# Setting up and training simple convolutional networks with tensorflow and Keras

In this tutorial, we will learn how to set up simple 3D convolutional network with tensorflow and keras.
As an example, we will set up a network that takes a batch of 3D tensors with 2 channels (e.g. PET and MR) as input and outputs a batch of 3D tensors with 1 channel (denoised and deblurred PET image).
Moreover, we will see how to train a model and how to monitor training. 

The model that we will setup in this tutorial will look like the figure below, except that we won't split and
concatenate the features in the first layer.

![foo bar](https://raw.githubusercontent.com/gschramm/pyapetnet/master/figures/fig_1_apetnet.png)

## Setting up a simple network

In [None]:
# import python modules used in this tutorial
import tensorflow as tf

Before setting up our first model, we define a short helper function that allows us to visualize models in a matplotlib figure.

In [None]:
import matplotlib.pyplot as plt
import matplotlib.image  as mpimg
from tempfile import NamedTemporaryFile

def show_model(model):
  """ function that saves structure of a model into png and shows it with matplotlib
  """
  tmp_file = NamedTemporaryFile(prefix = 'cnn_model_', suffix = '.png', dir = '.')
  tf.keras.utils.plot_model(model, to_file= tmp_file.name, show_shapes = True, dpi = 192)
  img = mpimg.imread(tmp_file)
  fig, ax = plt.subplots(figsize = (12,12))
  img = plt.imshow(img)
  ax.set_axis_off()

  return fig, ax

Let's setup the network described above. We can setup the whole network with layers that are predefined in keras which makes life easy. Since our desired output (denoised and beblurred PET image) is "close" to first input channel (the noisy and blurry PET image), we add the first input channel to the output. The batch and spatial dimensions of all layers are "None", since all layers preserve those dimensions. This in turn means the model an be applied to all batch sizes and spatial dimensions. 

In [None]:
def simple_model(nfeat          = 30,      # number of featuers for Conv3D layers
                 kernel_shape   = (3,3,3), # kernel shapes for Conv3D layers
                 nhidden_layers = 6,       # number of hiddenlayers  
                 batch_norm     = True,    # use batch normalization between Conv3D and activation
                 add_final_relu = True):   # add a final ReLU activation at the end to clip negative values

  # setup the input layer for batches of 3D tensors with two channels
  inp = tf.keras.layers.Input(shape = (None, None, None, 2), name = 'input_layer')

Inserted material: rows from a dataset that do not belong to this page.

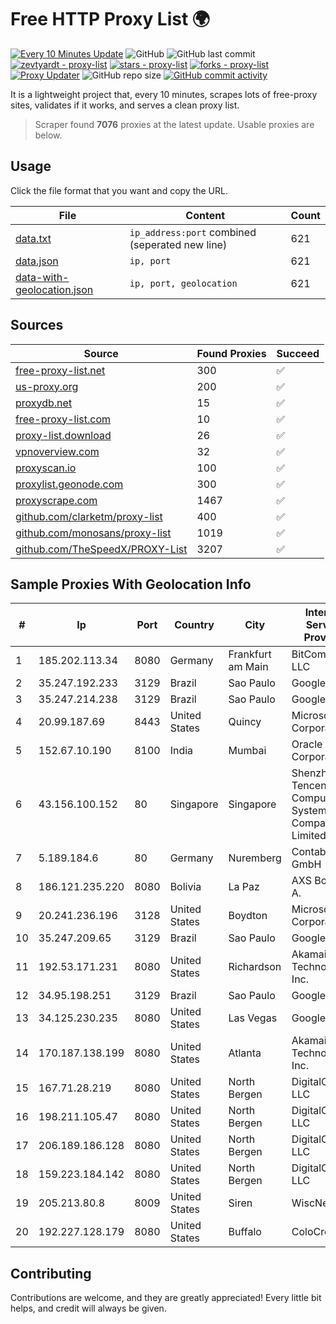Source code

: 
# Free HTTP Proxy List 🌍

[![Every 10 Minutes Update](https://github.com/mertguvencli/http-proxy-list/actions/workflows/main.yml/badge.svg?branch=main)](https://github.com/mertguvencli/http-proxy-list/actions/workflows/main.yml)
![GitHub](https://img.shields.io/github/license/mertguvencli/http-proxy-list)
![GitHub last commit](https://img.shields.io/github/last-commit/mertguvencli/http-proxy-list)
[![zevtyardt - proxy-list](https://img.shields.io/static/v1?label=zevtyardt&message=proxy-list&color=blue&logo=github)](https://github.com/zevtyardt/proxy-list "Go to GitHub repo")
[![stars - proxy-list](https://img.shields.io/github/stars/zevtyardt/proxy-list?style=social)](https://github.com/zevtyardt/proxy-list)
[![forks - proxy-list](https://img.shields.io/github/forks/zevtyardt/proxy-list?style=social)](https://github.com/zevtyardt/proxy-list)
[![Proxy Updater](https://github.com/zevtyardt/proxy-list/workflows/Proxy%20Updater/badge.svg)](https://github.com/zevtyardt/proxy-list/actions?query=workflow:"Proxy+Updater")
![GitHub repo size](https://img.shields.io/github/repo-size/zevtyardt/proxy-list)
[![GitHub commit activity](https://img.shields.io/github/commit-activity/m/zevtyardt/proxy-list?logo=commits)](https://github.com/zevtyardt/proxy-list/commits/main)

It is a lightweight project that, every 10 minutes, scrapes lots of free-proxy sites, validates if it works, and serves a clean proxy list.

> Scraper found **7076** proxies at the latest update. Usable proxies are below.

## Usage

Click the file format that you want and copy the URL.

|File|Content|Count|
|----|-------|-----|
|[data.txt](https://raw.githubusercontent.com/mertguvencli/http-proxy-list/main/proxy-list/data.txt)|`ip_address:port` combined (seperated new line)|621|
|[data.json](https://raw.githubusercontent.com/mertguvencli/http-proxy-list/main/proxy-list/data.json)|`ip, port`|621|
|[data-with-geolocation.json](https://raw.githubusercontent.com/mertguvencli/http-proxy-list/main/proxy-list/data-with-geolocation.json)|`ip, port, geolocation`|621|

## Sources

|Source|Found Proxies|Succeed|
|------|-------------|-------|
|[free-proxy-list.net](https://free-proxy-list.net)|300|✅|
|[us-proxy.org](https://www.us-proxy.org)|200|✅|
|[proxydb.net](http://proxydb.net)|15|✅|
|[free-proxy-list.com](https://free-proxy-list.com/?page=&port=&type%5B%5D=http&type%5B%5D=https&up_time=0&search=Search)|10|✅|
|[proxy-list.download](https://www.proxy-list.download/HTTP)|26|✅|
|[vpnoverview.com](https://vpnoverview.com/privacy/anonymous-browsing/free-proxy-servers)|32|✅|
|[proxyscan.io](https://www.proxyscan.io)|100|✅|
|[proxylist.geonode.com](https://proxylist.geonode.com/api/proxy-list?limit=300&page=1&sort_by=lastChecked&sort_type=desc&protocols=http,https)|300|✅|
|[proxyscrape.com](https://api.proxyscrape.com/v2/?request=displayproxies&protocol=http&timeout=10000&country=all&ssl=all&anonymity=all)|1467|✅|
|[github.com/clarketm/proxy-list](https://raw.githubusercontent.com/clarketm/proxy-list/master/proxy-list-raw.txt)|400|✅|
|[github.com/monosans/proxy-list](https://raw.githubusercontent.com/monosans/proxy-list/main/proxies/http.txt)|1019|✅|
|[github.com/TheSpeedX/PROXY-List](https://raw.githubusercontent.com/TheSpeedX/PROXY-List/master/http.txt)|3207|✅|


## Sample Proxies With Geolocation Info

|#|Ip|Port|Country|City|Internet Service Provider|
|-|--|----|-------|----|-------------------------|
|1|185.202.113.34|8080|Germany|Frankfurt am Main|BitCommand LLC|
|2|35.247.192.233|3129|Brazil|Sao Paulo|Google LLC|
|3|35.247.214.238|3129|Brazil|Sao Paulo|Google LLC|
|4|20.99.187.69|8443|United States|Quincy|Microsoft Corporation|
|5|152.67.10.190|8100|India|Mumbai|Oracle Corporation|
|6|43.156.100.152|80|Singapore|Singapore|Shenzhen Tencent Computer Systems Company Limited|
|7|5.189.184.6|80|Germany|Nuremberg|Contabo GmbH|
|8|186.121.235.220|8080|Bolivia|La Paz|AXS Bolivia S. A.|
|9|20.241.236.196|3128|United States|Boydton|Microsoft Corporation|
|10|35.247.209.65|3129|Brazil|Sao Paulo|Google LLC|
|11|192.53.171.231|8080|United States|Richardson|Akamai Technologies, Inc.|
|12|34.95.198.251|3129|Brazil|Sao Paulo|Google LLC|
|13|34.125.230.235|8080|United States|Las Vegas|Google LLC|
|14|170.187.138.199|8080|United States|Atlanta|Akamai Technologies, Inc.|
|15|167.71.28.219|8080|United States|North Bergen|DigitalOcean, LLC|
|16|198.211.105.47|8080|United States|North Bergen|DigitalOcean, LLC|
|17|206.189.186.128|8080|United States|North Bergen|DigitalOcean, LLC|
|18|159.223.184.142|8080|United States|North Bergen|DigitalOcean, LLC|
|19|205.213.80.8|8009|United States|Siren|WiscNet|
|20|192.227.128.179|8080|United States|Buffalo|ColoCrossing|



## Contributing

Contributions are welcome, and they are greatly appreciated! Every
little bit helps, and credit will always be given.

  # add a split layer such that we can add the first channel (PET) to the output
  split = tf.keras.layers.Lambda( lambda x: tf.split(x, num_or_size_splits = 2, axis = -1), name = 'split')(inp)

  # add all "hidden" layers
  x   = inp
  for i in range(nhidden_layers):
    x = tf.keras.layers.Conv3D(nfeat, kernel_shape, padding = 'same',
                               kernel_initializer = 'glorot_uniform', name = f'conv3d_{i+1}')(x)
    if batch_norm:
      x = tf.keras.layers.BatchNormalization(name = f'batchnorm_{i+1}')(x)
    x = tf.keras.layers.PReLU(shared_axes=[1,2,3], name = f'prelu_{i+1}')(x)


  # add a (1,1,1) Conv layers with 1 feature to reduce along the feature dimension
  x = tf.keras.layers.Conv3D(1, (1,1,1), padding='same', name = 'conv_final',
                             kernel_initializer = 'glorot_uniform')(x)

  # add first input channel
  x = tf.keras.layers.Add(name = 'add')([x] + [split[0]])

  # add a final ReLU to clip negative values
  if add_final_relu:
    x = tf.keras.layers.ReLU(name = 'final_relu')(x)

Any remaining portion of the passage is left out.